I pause before I read the next poem, because I feel I’m taking a risk. I know that poem and am a little worried about how it might strike this patient lying flat on her chronically aching back, with her terminal diagnosis and her many obvious losses. I take a deep breath and begin to read: We shake with joy, we shake with grief.  Betty sighs audibly, a sigh full of feeling, recognition. I look over at her, and interrupt the poem. 

- We just now were shaken with both joy and grief, thinking about cats we have loved, weren’t we? 

- Yes! 

- Shall I go on? 

-Yes! 

What a time they have, these two
housed as they are in the same body.

Another sigh emerges, and as I gaze into her face, I see a tear slip out of the corner of her left eye. I can feel tears welling up in me, as well. 

We pause. I repeat that last line: “housed as they are in the same body.” 

There followed a conversation so deep and intimate I do not feel it is appropriate to share here. But we can talk about this: the possibility of shaking with both joy and grief, even at the same moment. And what a time we have together when we share those moments. This is embodied cognition and communication, in which feelings and thoughts come simultaneously, authenticating one another, shouting, I am alive! We are here!

Friends have asked me if hospice caregiving is depressing. Here is my answer: I shake with joy, I shake with grief. Depression only seems to arise when I am not open to both. Yielding to the temptation to evaluate and judge, to assess my competency and effectiveness, is a trap. Because truly, I alone could never give the dying and demented patients I see all that they need. I can only give a little and must entrust patients to the community of caregivers who together can offer constant-enough presence and care. 

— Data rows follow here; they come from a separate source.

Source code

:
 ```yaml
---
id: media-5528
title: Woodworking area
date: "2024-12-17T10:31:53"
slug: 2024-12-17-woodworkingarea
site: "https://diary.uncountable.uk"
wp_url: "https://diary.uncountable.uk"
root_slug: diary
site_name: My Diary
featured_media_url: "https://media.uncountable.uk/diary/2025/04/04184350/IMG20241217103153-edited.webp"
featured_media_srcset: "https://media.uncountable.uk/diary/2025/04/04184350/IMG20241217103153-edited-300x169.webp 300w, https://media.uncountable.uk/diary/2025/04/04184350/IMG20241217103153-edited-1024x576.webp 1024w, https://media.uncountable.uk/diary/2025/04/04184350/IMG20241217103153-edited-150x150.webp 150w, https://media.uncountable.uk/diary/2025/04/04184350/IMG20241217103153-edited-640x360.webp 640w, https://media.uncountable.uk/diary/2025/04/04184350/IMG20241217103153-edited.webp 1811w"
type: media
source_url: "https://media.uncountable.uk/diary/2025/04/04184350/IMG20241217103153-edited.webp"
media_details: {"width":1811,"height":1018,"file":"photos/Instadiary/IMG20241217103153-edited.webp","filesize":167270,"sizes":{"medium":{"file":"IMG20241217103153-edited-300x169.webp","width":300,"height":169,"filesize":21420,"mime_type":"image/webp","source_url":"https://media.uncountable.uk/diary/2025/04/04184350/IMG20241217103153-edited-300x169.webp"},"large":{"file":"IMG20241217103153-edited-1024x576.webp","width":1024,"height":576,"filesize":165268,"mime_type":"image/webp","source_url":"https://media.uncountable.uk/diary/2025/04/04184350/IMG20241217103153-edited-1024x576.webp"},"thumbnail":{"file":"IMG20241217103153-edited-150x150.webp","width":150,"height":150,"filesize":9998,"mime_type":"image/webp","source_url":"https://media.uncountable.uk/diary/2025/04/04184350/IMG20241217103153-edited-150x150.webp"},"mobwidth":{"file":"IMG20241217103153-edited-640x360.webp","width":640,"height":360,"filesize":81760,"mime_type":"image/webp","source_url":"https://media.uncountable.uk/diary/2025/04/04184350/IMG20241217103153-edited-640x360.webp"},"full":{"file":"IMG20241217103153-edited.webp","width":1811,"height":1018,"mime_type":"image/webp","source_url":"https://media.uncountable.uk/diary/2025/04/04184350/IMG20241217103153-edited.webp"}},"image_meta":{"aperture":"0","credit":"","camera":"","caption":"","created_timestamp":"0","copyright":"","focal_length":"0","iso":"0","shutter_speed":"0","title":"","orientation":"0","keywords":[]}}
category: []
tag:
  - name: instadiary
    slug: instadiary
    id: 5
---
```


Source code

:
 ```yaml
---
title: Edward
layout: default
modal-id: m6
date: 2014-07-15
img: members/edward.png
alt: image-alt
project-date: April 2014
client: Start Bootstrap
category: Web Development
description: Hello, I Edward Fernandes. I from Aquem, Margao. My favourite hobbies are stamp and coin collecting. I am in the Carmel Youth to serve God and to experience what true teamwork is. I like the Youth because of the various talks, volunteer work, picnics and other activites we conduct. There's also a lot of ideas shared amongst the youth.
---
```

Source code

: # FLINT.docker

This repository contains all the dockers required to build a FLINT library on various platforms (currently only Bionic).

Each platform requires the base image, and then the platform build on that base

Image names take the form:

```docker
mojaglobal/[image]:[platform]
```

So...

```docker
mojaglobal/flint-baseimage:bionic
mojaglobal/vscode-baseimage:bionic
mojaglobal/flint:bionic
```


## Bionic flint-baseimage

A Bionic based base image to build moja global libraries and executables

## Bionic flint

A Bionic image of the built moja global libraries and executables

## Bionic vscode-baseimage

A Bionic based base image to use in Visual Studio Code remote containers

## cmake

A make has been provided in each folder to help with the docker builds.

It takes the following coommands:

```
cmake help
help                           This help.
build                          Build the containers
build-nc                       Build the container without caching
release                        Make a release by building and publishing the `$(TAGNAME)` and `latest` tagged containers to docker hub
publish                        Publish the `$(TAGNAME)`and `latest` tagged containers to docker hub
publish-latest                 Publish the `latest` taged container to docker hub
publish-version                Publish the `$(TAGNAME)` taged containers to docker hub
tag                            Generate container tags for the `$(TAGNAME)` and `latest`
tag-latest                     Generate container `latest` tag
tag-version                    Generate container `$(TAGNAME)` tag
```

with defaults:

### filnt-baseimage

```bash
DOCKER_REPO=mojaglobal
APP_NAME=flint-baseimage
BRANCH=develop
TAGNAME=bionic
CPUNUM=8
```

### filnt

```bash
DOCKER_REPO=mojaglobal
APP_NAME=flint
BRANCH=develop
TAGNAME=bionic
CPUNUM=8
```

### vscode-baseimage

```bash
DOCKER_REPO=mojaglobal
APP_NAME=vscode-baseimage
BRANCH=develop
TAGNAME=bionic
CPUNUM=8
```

Jean Vanier called that “fidelity to the weak,” and he founded the L’Arche communities in keeping with that principle. Yet Vanier admitted that often such fidelity “can look like wasting time” with people. So instead of telling you about that one remarkable time with Betty, perhaps I should tell you about the previous week when I sat at her bedside and listened to her breathing and moaning while she slept fitfully. Conversation was not possible. I prayed for her silently and aloud. I was not wasting time, but neither was I producing anything concrete. There were not even any flowers to fix. But that somewhat frustrating time primed me—and maybe her—to enter fully into the gift of shared joy and grief that was coming. 

Bonnie Howe, Ph.D., is NCB Adjunct Professor of Ethics and Biblical Studies.